Lucy Keeth passed away on July 28, 1999, after two bouts with cancer. After her passing, the Sanger Heights Neighborhood Association established a local garden in her honor and the city proclaimed July 29, 1999, as Lucy Smith Keeth Day. A few years later, in 2003, Keeth announced his retirement from Baylor University. Following his retirement, Keeth continued to support volunteer efforts in the community, including Fuzzy Friends Rescue, Waco Friends of the Library, the YMCA of Central Texas and Mission Waco. He also continued to support The Texas Collection and was a Library Fellow of the Baylor Libraries.

During the past few years, Keeth became a regular at Lula Jane’s on Elm Street in Waco. Meeting friends at Lula Jane’s provided him an opportunity to remain active in the community and engage with old friends.

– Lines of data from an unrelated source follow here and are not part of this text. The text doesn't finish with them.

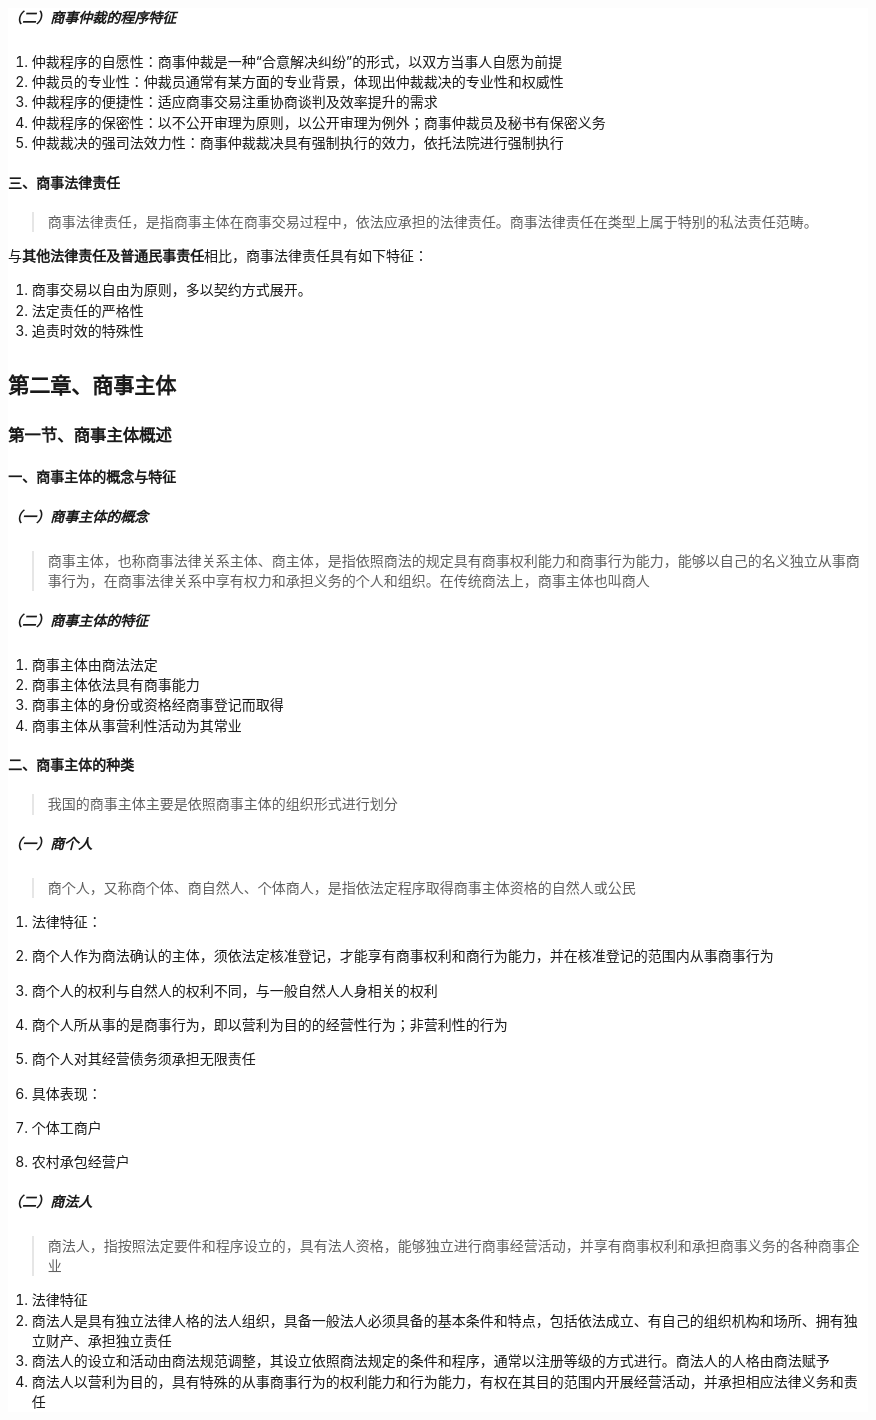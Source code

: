 ##### （二）商事仲裁的程序特征
1. 仲裁程序的自愿性：商事仲裁是一种“合意解决纠纷”的形式，以双方当事人自愿为前提
2. 仲裁员的专业性：仲裁员通常有某方面的专业背景，体现出仲裁裁决的专业性和权威性
3. 仲裁程序的便捷性：适应商事交易注重协商谈判及效率提升的需求
4. 仲裁程序的保密性：以不公开审理为原则，以公开审理为例外；商事仲裁员及秘书有保密义务
5. 仲裁裁决的强司法效力性：商事仲裁裁决具有强制执行的效力，依托法院进行强制执行

#### 三、商事法律责任
> 商事法律责任，是指商事主体在商事交易过程中，依法应承担的法律责任。商事法律责任在类型上属于特别的私法责任范畴。

与**其他法律责任及普通民事责任**相比，商事法律责任具有如下特征：
1. 商事交易以自由为原则，多以契约方式展开。
2. 法定责任的严格性
3. 追责时效的特殊性

## 第二章、商事主体
### 第一节、商事主体概述
#### 一、商事主体的概念与特征
##### （一）商事主体的概念
> 商事主体，也称商事法律关系主体、商主体，是指依照商法的规定具有商事权利能力和商事行为能力，能够以自己的名义独立从事商事行为，在商事法律关系中享有权力和承担义务的个人和组织。在传统商法上，商事主体也叫商人

##### （二）商事主体的特征
1. 商事主体由商法法定
2. 商事主体依法具有商事能力
3. 商事主体的身份或资格经商事登记而取得
4. 商事主体从事营利性活动为其常业

#### 二、商事主体的种类
> 我国的商事主体主要是依照商事主体的组织形式进行划分

##### （一）商个人
> 商个人，又称商个体、商自然人、个体商人，是指依法定程序取得商事主体资格的自然人或公民

1. 法律特征：
  1. 商个人作为商法确认的主体，须依法定核准登记，才能享有商事权利和商行为能力，并在核准登记的范围内从事商事行为
  2. 商个人的权利与自然人的权利不同，与一般自然人人身相关的权利
  3. 商个人所从事的是商事行为，即以营利为目的的经营性行为；非营利性的行为
  4. 商个人对其经营债务须承担无限责任

2. 具体表现：
  1. 个体工商户
  2. 农村承包经营户

##### （二）商法人
> 商法人，指按照法定要件和程序设立的，具有法人资格，能够独立进行商事经营活动，并享有商事权利和承担商事义务的各种商事企业

1. 法律特征
  1. 商法人是具有独立法律人格的法人组织，具备一般法人必须具备的基本条件和特点，包括依法成立、有自己的组织机构和场所、拥有独立财产、承担独立责任
  2. 商法人的设立和活动由商法规范调整，其设立依照商法规定的条件和程序，通常以注册等级的方式进行。商法人的人格由商法赋予
  3. 商法人以营利为目的，具有特殊的从事商事行为的权利能力和行为能力，有权在其目的范围内开展经营活动，并承担相应法律义务和责任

Kent Keeth passed away at his home on December 29, 2017. A small gathering of his friends gathered on Thursday, January 11, at Lula Jane’s for an informal time of remembrance at the cafe. As noted in his obituary, “Kent believed that being involved in civic and charitable activities was part of being a good citizen, and he always encouraged others to do the same” (Waco Tribune Herald, January 25, 2018). He will be long remembered for his contributions to Baylor University and its Texas Collection and the many ways his volunteer efforts impacted the City of Waco. One of Keeth’s friends, Jimmy Dorrell, who officiated his wife’s funeral, will oversee today’s graveside service.

We will continue to remember our former director by featuring his writings on Baylor and Texas history. However, we will always be grateful for the way that his vision developed The Texas Collection into a resource that continues to support researchers and others who seek to understand Texas history and culture.